Absent Friends' version was released in April 1990 as the third single from Here's Looking Up Your Address and debuted on the Australian Singles Chart at No. 45 in May 1990, eventually peaking at No. 4 that July. It won the Single of the Year award at the 1991 ARIA Music Awards.
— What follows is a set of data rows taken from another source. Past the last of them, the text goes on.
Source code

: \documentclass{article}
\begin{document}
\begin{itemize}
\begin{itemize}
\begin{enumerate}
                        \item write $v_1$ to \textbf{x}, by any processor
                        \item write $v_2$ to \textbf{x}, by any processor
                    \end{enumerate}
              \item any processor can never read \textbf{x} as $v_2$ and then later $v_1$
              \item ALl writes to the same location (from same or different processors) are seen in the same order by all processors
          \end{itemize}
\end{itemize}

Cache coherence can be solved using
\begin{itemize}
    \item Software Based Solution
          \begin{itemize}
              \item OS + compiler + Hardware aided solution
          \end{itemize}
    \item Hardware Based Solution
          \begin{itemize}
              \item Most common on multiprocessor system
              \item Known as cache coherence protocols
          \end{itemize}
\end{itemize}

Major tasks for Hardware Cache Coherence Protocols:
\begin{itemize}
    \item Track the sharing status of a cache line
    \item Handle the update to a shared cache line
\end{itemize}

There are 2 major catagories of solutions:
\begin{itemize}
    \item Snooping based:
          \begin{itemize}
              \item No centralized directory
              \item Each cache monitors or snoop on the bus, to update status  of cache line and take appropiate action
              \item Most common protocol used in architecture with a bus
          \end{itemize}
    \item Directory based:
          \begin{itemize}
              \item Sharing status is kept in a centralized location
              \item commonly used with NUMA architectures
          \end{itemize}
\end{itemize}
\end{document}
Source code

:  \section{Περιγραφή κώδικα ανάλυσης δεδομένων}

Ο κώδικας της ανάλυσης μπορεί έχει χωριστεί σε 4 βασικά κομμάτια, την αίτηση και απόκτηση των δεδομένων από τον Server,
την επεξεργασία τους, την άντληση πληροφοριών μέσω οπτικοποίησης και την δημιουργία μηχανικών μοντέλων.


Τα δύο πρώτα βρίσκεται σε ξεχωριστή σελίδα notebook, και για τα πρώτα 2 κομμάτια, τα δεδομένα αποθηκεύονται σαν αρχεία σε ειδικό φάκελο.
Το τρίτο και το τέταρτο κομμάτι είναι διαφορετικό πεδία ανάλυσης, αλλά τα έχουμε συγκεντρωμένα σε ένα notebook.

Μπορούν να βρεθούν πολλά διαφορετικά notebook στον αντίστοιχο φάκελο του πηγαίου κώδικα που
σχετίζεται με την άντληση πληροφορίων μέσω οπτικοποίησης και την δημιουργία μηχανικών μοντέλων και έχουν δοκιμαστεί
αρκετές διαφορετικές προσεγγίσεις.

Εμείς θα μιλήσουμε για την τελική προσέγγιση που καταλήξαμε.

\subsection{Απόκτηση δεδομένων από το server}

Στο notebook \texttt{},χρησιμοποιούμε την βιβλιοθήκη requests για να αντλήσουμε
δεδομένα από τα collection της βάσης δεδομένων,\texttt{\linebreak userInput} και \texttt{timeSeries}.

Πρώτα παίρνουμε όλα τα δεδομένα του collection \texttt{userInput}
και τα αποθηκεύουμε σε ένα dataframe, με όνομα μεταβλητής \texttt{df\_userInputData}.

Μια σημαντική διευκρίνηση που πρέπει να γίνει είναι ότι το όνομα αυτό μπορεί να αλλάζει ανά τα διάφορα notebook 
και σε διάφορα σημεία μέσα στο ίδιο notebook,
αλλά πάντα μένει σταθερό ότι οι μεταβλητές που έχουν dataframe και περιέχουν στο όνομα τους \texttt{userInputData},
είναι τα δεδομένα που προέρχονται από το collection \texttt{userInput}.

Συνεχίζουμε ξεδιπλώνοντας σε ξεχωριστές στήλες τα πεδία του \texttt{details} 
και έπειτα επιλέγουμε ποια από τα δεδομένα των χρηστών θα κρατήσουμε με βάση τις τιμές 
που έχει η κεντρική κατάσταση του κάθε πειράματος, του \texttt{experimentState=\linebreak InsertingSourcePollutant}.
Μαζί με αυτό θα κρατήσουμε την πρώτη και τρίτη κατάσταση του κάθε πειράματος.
Matthews subsequently included it on her 1999 greatest hits album, Stepping Stones and on her 2007 compilation album, The Essential Wendy Matthews.

==Track listings==

Australian 7-inch, CD, and cassette single
| No. | Title | Writer(s) | Length |
|---|---|---|---|
| 1. | "I Don't Want to Be with Nobody but You" | Eddie Floyd | 4:46 |
| 2. | "Hallelujah" | Sean Kelly | 4:39 |

Australian 12-inch single
| No. | Title | Writer(s) | Length |
|---|---|---|---|
| 1. | "I Don't Want to Be with Nobody but You" | Floyd | 4:46 |
| 2. | "Hallelujah" | Kelly | 4:39 |
| 3. | "Hullabaloo" | Kelly, John MacKay | 4:17 |

UK 12-inch and CD single
| No. | Title | Writer(s) | Length |
|---|---|---|---|
| 1. | "I Don't Want to Be with Nobody but You" | Floyd | 4:46 |
| 2. | "Pomona's Place" | Kelly | 3:01 |
| 3. | "Hallelujah" | Kelly | 4:39 |
| 4. | "Hullabaloo" | Kelly, MacKay | 4:17 |

==Charts==
===Weekly charts===

| Chart (1990) | Peak position |
|---|---|
| Australia (ARIA) | 4 |

===Year-end charts===

| Chart (1990) | Position |
|---|---|
| Australia (ARIA) | 31 |

==Sales and certifications==

| Region | Certification | Certified units/sales |
| Australia (ARIA) | Gold | 35,000^{^} |
^{^} Shipments figures based on certification alone.

==Other versions==
The song has also been covered by Stevie Salas on the album The Electric Pow Wow (1993), Anne Robertson on the Australian Idol - The Final 13 CD (2005) and by Joss Stone on her 2012 album, The Soul Sessions Vol. 2.